### Work task
Where a line holds the word "GeladeiraAPI", copy it from the records.

Records from a collection
┄┄┄┄┄┄┄┄┄┄┄┄┄┄┄┄┄┄┄┄
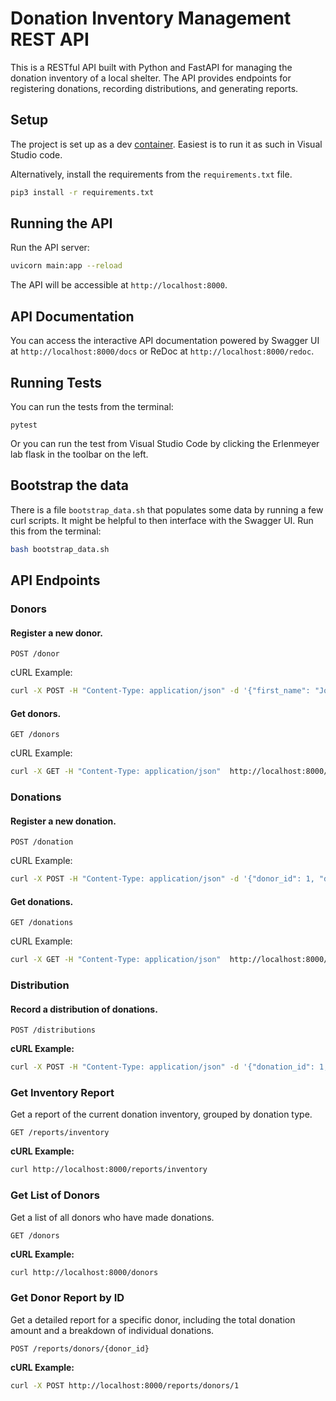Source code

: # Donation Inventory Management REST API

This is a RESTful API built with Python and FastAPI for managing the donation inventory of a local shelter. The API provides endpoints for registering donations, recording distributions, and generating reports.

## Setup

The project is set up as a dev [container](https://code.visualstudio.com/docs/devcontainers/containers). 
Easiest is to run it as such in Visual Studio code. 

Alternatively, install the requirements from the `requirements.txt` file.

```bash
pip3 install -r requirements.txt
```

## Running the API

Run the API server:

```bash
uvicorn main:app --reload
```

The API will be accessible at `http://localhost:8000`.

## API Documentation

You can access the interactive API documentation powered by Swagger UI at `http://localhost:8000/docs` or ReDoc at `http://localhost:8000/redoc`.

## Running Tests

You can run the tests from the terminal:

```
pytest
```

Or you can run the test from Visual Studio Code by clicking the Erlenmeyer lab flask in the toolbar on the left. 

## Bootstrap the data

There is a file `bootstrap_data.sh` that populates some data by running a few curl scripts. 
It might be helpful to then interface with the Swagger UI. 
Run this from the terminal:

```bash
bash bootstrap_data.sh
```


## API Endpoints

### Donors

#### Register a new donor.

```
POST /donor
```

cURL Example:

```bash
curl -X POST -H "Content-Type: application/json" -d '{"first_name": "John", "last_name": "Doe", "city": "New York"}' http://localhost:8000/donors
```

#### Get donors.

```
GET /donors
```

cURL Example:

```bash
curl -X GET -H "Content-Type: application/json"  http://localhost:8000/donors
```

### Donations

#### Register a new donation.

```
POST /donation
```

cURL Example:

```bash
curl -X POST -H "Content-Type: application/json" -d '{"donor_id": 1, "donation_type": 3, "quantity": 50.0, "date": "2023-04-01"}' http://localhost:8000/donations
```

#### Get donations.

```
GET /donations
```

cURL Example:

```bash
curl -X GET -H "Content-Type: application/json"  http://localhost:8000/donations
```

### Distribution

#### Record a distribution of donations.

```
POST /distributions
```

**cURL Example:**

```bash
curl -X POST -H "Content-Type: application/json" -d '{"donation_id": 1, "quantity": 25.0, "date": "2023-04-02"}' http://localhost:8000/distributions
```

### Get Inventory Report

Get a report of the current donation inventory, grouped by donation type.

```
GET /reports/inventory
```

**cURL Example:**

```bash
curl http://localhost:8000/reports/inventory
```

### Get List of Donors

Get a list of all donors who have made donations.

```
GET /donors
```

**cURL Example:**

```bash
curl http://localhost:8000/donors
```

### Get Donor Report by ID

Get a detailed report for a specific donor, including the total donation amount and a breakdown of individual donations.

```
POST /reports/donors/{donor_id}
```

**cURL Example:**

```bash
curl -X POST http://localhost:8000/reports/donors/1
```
┄┄┄┄┄┄┄┄┄┄┄┄┄┄┄┄┄┄┄┄
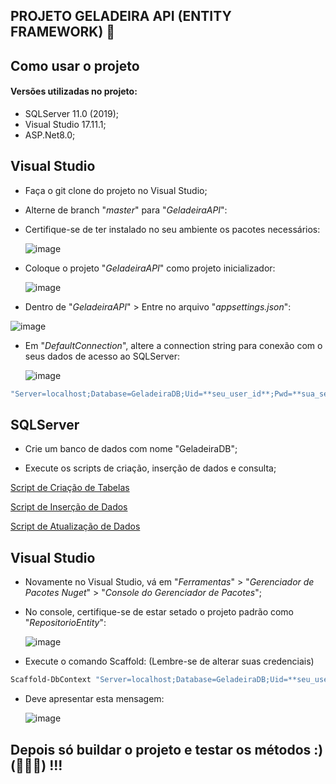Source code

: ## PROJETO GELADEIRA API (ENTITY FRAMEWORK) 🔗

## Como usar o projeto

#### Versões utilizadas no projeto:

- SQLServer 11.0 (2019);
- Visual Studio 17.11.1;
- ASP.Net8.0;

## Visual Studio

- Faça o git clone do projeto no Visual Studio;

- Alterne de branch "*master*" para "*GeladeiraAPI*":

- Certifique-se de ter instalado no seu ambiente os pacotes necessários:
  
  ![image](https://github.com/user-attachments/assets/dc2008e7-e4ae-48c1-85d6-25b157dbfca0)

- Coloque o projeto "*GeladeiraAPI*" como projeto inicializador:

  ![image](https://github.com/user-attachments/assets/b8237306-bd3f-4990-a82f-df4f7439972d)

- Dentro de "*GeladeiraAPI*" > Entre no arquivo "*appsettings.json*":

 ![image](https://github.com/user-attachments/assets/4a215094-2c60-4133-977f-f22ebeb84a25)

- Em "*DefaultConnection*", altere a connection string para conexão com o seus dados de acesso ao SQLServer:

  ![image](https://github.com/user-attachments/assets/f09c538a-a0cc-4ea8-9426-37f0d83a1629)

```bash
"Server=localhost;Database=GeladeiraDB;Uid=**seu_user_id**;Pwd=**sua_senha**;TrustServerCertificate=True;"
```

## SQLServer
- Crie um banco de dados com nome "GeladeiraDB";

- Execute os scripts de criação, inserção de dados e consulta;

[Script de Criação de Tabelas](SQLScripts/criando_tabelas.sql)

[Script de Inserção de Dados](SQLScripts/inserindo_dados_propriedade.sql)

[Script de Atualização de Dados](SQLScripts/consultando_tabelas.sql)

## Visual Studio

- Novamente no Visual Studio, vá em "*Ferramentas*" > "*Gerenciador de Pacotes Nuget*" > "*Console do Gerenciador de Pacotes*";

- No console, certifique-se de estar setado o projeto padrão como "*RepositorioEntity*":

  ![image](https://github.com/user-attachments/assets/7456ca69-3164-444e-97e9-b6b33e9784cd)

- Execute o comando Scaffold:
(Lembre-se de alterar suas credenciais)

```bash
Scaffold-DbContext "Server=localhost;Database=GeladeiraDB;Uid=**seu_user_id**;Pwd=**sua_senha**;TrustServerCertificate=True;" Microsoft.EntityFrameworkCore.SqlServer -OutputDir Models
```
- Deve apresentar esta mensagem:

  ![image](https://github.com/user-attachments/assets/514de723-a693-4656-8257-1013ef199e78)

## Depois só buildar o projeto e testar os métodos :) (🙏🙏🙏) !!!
┄┄┄┄┄┄┄┄┄┄┄┄┄┄┄┄┄┄┄┄
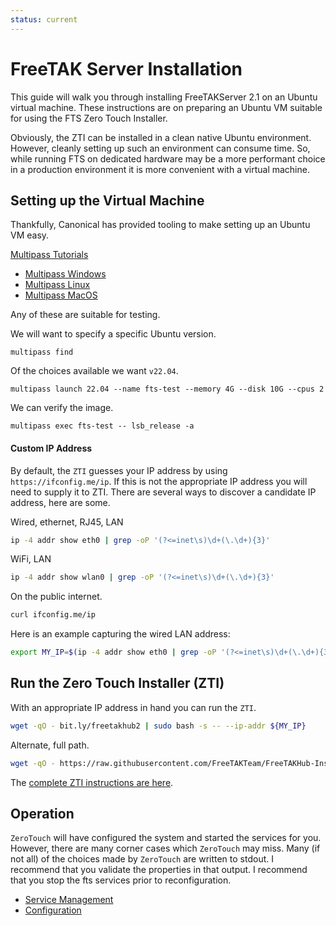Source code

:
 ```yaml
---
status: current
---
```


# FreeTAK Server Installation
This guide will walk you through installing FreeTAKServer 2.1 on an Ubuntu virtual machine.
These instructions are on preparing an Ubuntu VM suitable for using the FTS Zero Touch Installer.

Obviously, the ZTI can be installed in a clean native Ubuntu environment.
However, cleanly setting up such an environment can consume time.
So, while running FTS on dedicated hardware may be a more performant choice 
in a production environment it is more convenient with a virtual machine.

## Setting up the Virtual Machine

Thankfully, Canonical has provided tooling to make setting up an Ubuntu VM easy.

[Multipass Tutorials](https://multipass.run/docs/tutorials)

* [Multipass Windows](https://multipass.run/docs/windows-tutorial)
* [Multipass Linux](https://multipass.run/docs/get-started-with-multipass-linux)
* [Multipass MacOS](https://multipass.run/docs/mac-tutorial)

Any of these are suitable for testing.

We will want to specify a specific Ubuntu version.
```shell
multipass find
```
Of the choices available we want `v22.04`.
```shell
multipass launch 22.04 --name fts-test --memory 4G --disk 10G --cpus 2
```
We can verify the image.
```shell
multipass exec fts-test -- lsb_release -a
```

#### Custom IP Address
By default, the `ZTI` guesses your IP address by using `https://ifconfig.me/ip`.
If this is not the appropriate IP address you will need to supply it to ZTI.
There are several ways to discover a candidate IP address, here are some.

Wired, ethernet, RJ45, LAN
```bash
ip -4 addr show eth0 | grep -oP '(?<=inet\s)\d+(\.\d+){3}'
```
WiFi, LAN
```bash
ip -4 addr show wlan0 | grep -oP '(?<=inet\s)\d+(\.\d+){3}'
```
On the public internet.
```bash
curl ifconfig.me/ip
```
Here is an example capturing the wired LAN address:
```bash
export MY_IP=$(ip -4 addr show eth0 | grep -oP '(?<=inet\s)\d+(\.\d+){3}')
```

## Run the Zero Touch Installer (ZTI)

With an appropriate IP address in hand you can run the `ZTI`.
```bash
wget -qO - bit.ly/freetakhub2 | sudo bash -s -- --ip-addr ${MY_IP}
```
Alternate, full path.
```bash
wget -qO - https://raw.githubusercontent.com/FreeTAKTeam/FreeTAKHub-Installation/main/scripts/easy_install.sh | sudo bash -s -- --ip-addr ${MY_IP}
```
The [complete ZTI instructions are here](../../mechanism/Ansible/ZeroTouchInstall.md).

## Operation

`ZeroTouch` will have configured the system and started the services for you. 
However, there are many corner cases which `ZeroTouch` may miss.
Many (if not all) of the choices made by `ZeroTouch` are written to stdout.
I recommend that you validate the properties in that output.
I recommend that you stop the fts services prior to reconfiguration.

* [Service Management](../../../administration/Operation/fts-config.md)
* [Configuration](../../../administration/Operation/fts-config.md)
┄┄┄┄┄┄┄┄┄┄┄┄┄┄┄┄┄┄┄┄
### Output of the exercise
- Alterne de branch "*master*" para "*GeladeiraAPI*":
- Coloque o projeto "*GeladeiraAPI*" como projeto inicializador:
- Dentro de "*GeladeiraAPI*" > Entre no arquivo "*appsettings.json*":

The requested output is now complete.